For this exercise, output the entries below exactly from the line that holds "модалка (113 строк)" to the line that holds "manejador de firma.", both ends included. No pictures belong in the copy.
::: ENTRIES SHOWN :::
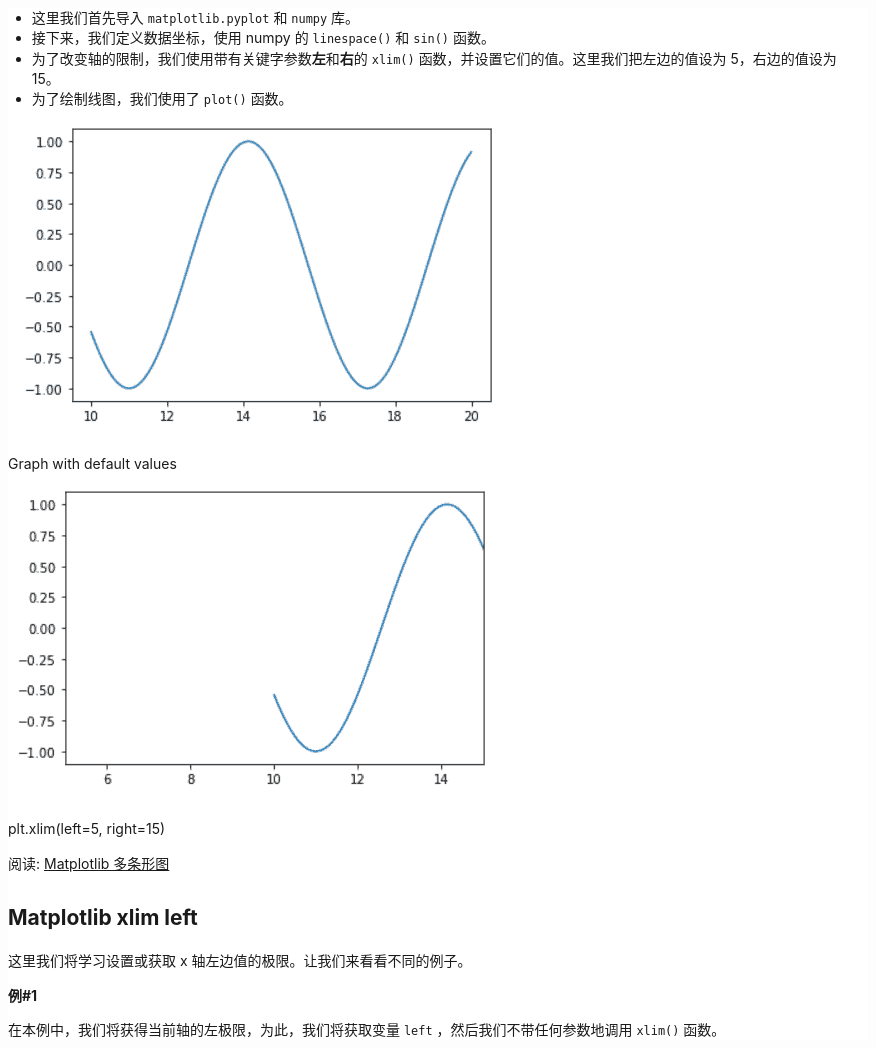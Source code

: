 *   这里我们首先导入 `matplotlib.pyplot` 和 `numpy` 库。
*   接下来，我们定义数据坐标，使用 numpy 的 `linespace()` 和 `sin()` 函数。
*   为了改变轴的限制，我们使用带有关键字参数**左**和**右**的 `xlim()` 函数，并设置它们的值。这里我们把左边的值设为 5，右边的值设为 15。
*   为了绘制线图，我们使用了 `plot()` 函数。

![matplotlib call xlim function](img/c7c1d7e519909c24e556171d978ad9e8.png "matplotlib call xlim function")

Graph with default values

![matplotlib call xlim method](img/d30d7e9ee92b5cdc5f0ad4307ab8cf51.png "matplotlib call xlim method")

plt.xlim(left=5, right=15)

阅读: [Matplotlib 多条形图](https://pythonguides.com/matplotlib-multiple-bar-chart/)

## Matplotlib xlim left

这里我们将学习设置或获取 x 轴左边值的极限。让我们来看看不同的例子。

**例#1**

在本例中，我们将获得当前轴的左极限，为此，我们将获取变量 `left` ，然后我们不带任何参数地调用 `xlim()` 函数。
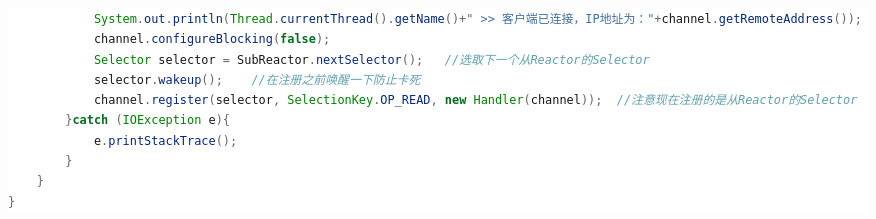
```java
            System.out.println(Thread.currentThread().getName()+" >> 客户端已连接，IP地址为："+channel.getRemoteAddress());  
            channel.configureBlocking(false);  
            Selector selector = SubReactor.nextSelector();   //选取下一个从Reactor的Selector  
            selector.wakeup();    //在注册之前唤醒一下防止卡死  
            channel.register(selector, SelectionKey.OP_READ, new Handler(channel));  //注意现在注册的是从Reactor的Selector  
        }catch (IOException e){  
            e.printStackTrace();  
        }  
    }  
}
```
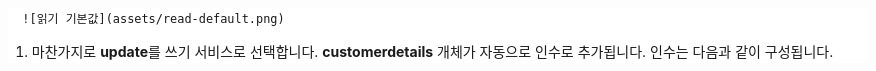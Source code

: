       ![읽기 기본값](assets/read-default.png)

   1. 마찬가지로 **update**&#x200B;를 쓰기 서비스로 선택합니다. **customerdetails** 개체가 자동으로 인수로 추가됩니다. 인수는 다음과 같이 구성됩니다.
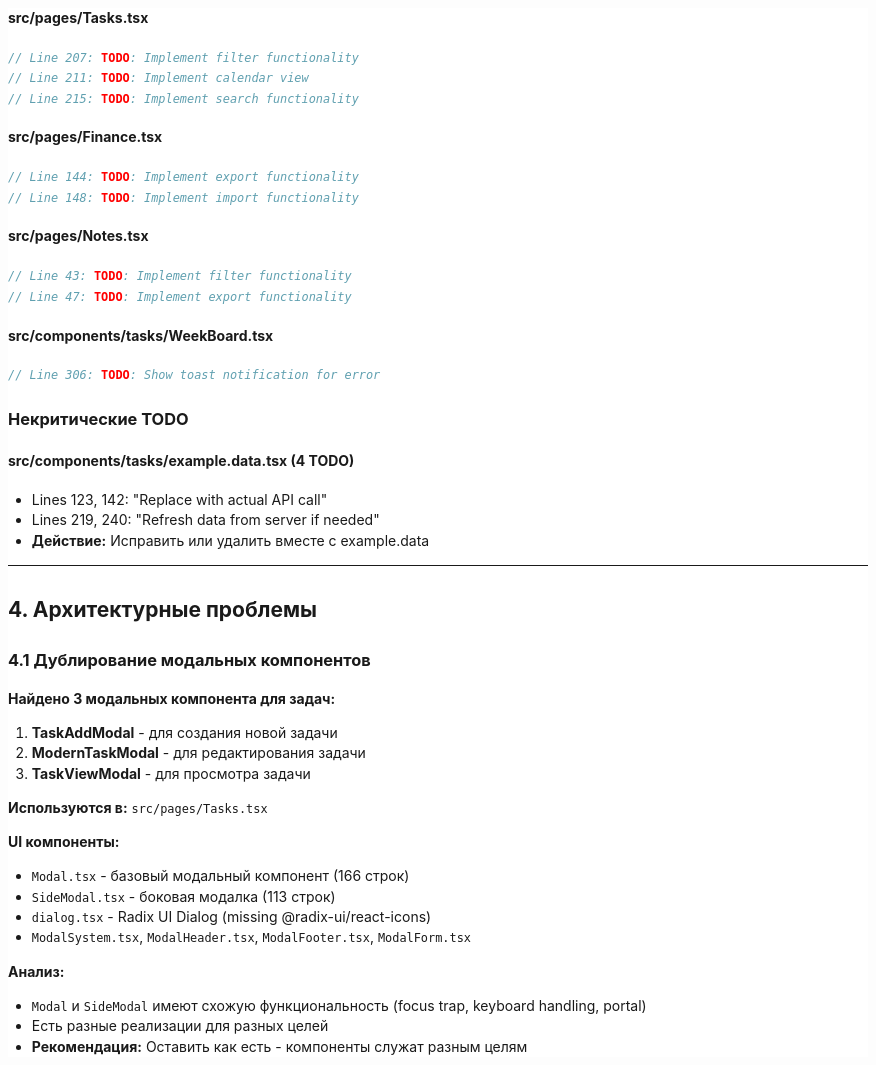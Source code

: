 #### src/pages/Tasks.tsx
```typescript
// Line 207: TODO: Implement filter functionality
// Line 211: TODO: Implement calendar view
// Line 215: TODO: Implement search functionality
```

#### src/pages/Finance.tsx
```typescript
// Line 144: TODO: Implement export functionality
// Line 148: TODO: Implement import functionality
```

#### src/pages/Notes.tsx
```typescript
// Line 43: TODO: Implement filter functionality
// Line 47: TODO: Implement export functionality
```

#### src/components/tasks/WeekBoard.tsx
```typescript
// Line 306: TODO: Show toast notification for error
```

### Некритические TODO

#### src/components/tasks/example.data.tsx (4 TODO)
- Lines 123, 142: "Replace with actual API call"
- Lines 219, 240: "Refresh data from server if needed"
- **Действие:** Исправить или удалить вместе с example.data

---

## 4. Архитектурные проблемы

### 4.1 Дублирование модальных компонентов

**Найдено 3 модальных компонента для задач:**

1. **TaskAddModal** - для создания новой задачи
2. **ModernTaskModal** - для редактирования задачи
3. **TaskViewModal** - для просмотра задачи

**Используются в:** `src/pages/Tasks.tsx`

**UI компоненты:**
- `Modal.tsx` - базовый модальный компонент (166 строк)
- `SideModal.tsx` - боковая модалка (113 строк)
- `dialog.tsx` - Radix UI Dialog (missing @radix-ui/react-icons)
- `ModalSystem.tsx`, `ModalHeader.tsx`, `ModalFooter.tsx`, `ModalForm.tsx`

**Анализ:**
- `Modal` и `SideModal` имеют схожую функциональность (focus trap, keyboard handling, portal)
- Есть разные реализации для разных целей
- **Рекомендация:** Оставить как есть - компоненты служат разным целям
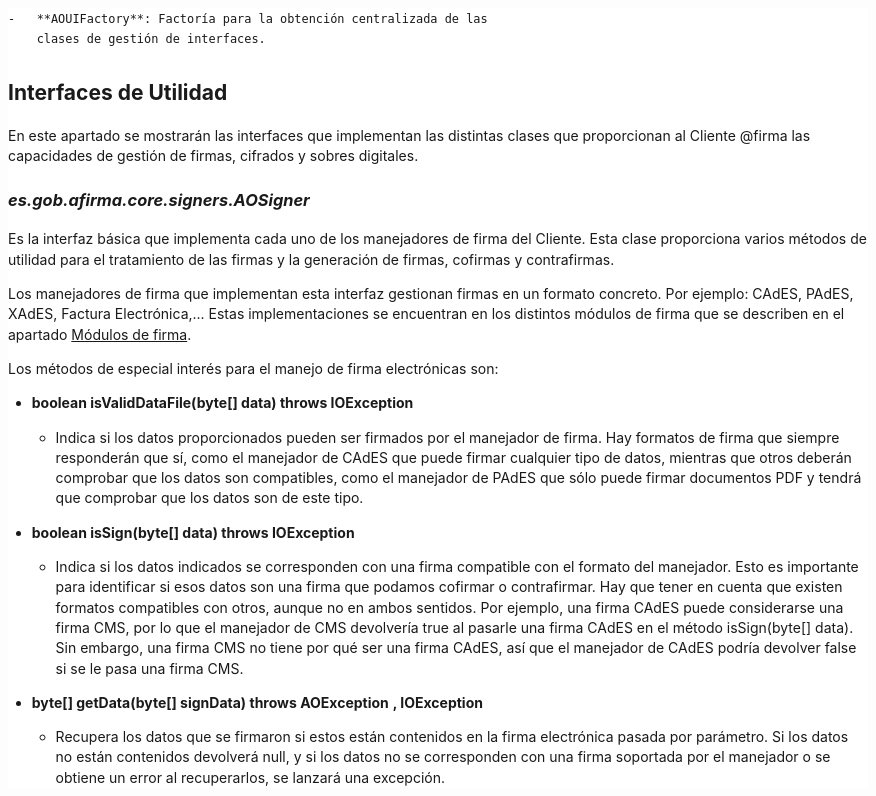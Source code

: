     -   **AOUIFactory**: Factoría para la obtención centralizada de las
        clases de gestión de interfaces.

## Interfaces de Utilidad

En este apartado se mostrarán las interfaces que implementan las
distintas clases que proporcionan al Cliente @firma las capacidades de
gestión de firmas, cifrados y sobres digitales.

### *es.gob.afirma.core.signers.AOSigner*

Es la interfaz básica que implementa cada uno de los manejadores de
firma del Cliente. Esta clase proporciona varios métodos de utilidad
para el tratamiento de las firmas y la generación de firmas, cofirmas y
contrafirmas.

Los manejadores de firma que implementan esta interfaz gestionan firmas
en un formato concreto. Por ejemplo: CAdES, PAdES, XAdES, Factura
Electrónica,... Estas implementaciones se encuentran en los distintos
módulos de firma que se describen en el apartado <u>Módulos de
firma</u>.

Los métodos de especial interés para el manejo de firma electrónicas
son:

-   **boolean isValidDataFile(byte\[\] data) throws IOException**

    -   Indica si los datos proporcionados pueden ser firmados por el
        manejador de firma. Hay formatos de firma que siempre
        responderán que sí, como el manejador de CAdES que puede firmar
        cualquier tipo de datos, mientras que otros deberán comprobar
        que los datos son compatibles, como el manejador de PAdES que
        sólo puede firmar documentos PDF y tendrá que comprobar que los
        datos son de este tipo.

-   **boolean isSign(byte\[\] data) throws IOException**

    -   Indica si los datos indicados se corresponden con una firma
        compatible con el formato del manejador. Esto es importante para
        identificar si esos datos son una firma que podamos cofirmar o
        contrafirmar. Hay que tener en cuenta que existen formatos
        compatibles con otros, aunque no en ambos sentidos. Por ejemplo,
        una firma CAdES puede considerarse una firma CMS, por lo que el
        manejador de CMS devolvería true al pasarle una firma CAdES en
        el método isSign(byte\[\] data). Sin embargo, una firma CMS no
        tiene por qué ser una firma CAdES, así que el manejador de CAdES
        podría devolver false si se le pasa una firma CMS.

-   **byte\[\] getData(byte\[\] signData) throws AOException** **,
    IOException**

    -   Recupera los datos que se firmaron si estos están contenidos en
        la firma electrónica pasada por parámetro. Si los datos no están
        contenidos devolverá null, y si los datos no se corresponden con
        una firma soportada por el manejador o se obtiene un error al
        recuperarlos, se lanzará una excepción.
:::
- YOUR SOLUTION
- `SideModal.tsx` - боковая модалка (113 строк)
- `dialog.tsx` - Radix UI Dialog (missing @radix-ui/react-icons)
- `ModalSystem.tsx`, `ModalHeader.tsx`, `ModalFooter.tsx`, `ModalForm.tsx`

**Анализ:**
- `Modal` и `SideModal` имеют схожую функциональность (focus trap, keyboard handling, portal)
- Есть разные реализации для разных целей
- **Рекомендация:** Оставить как есть - компоненты служат разным целям
Source code

:     -   **AOUIFactory**: Factoría para la obtención centralizada de las
        clases de gestión de interfaces.

## Interfaces de Utilidad

En este apartado se mostrarán las interfaces que implementan las
distintas clases que proporcionan al Cliente @firma las capacidades de
gestión de firmas, cifrados y sobres digitales.

### *es.gob.afirma.core.signers.AOSigner*

Es la interfaz básica que implementa cada uno de los manejadores de
firma del Cliente. Esta clase proporciona varios métodos de utilidad
para el tratamiento de las firmas y la generación de firmas, cofirmas y
contrafirmas.

Los manejadores de firma que implementan esta interfaz gestionan firmas
en un formato concreto. Por ejemplo: CAdES, PAdES, XAdES, Factura
Electrónica,... Estas implementaciones se encuentran en los distintos
módulos de firma que se describen en el apartado <u>Módulos de
firma</u>.

Los métodos de especial interés para el manejo de firma electrónicas
son:

-   **boolean isValidDataFile(byte\[\] data) throws IOException**

    -   Indica si los datos proporcionados pueden ser firmados por el
        manejador de firma. Hay formatos de firma que siempre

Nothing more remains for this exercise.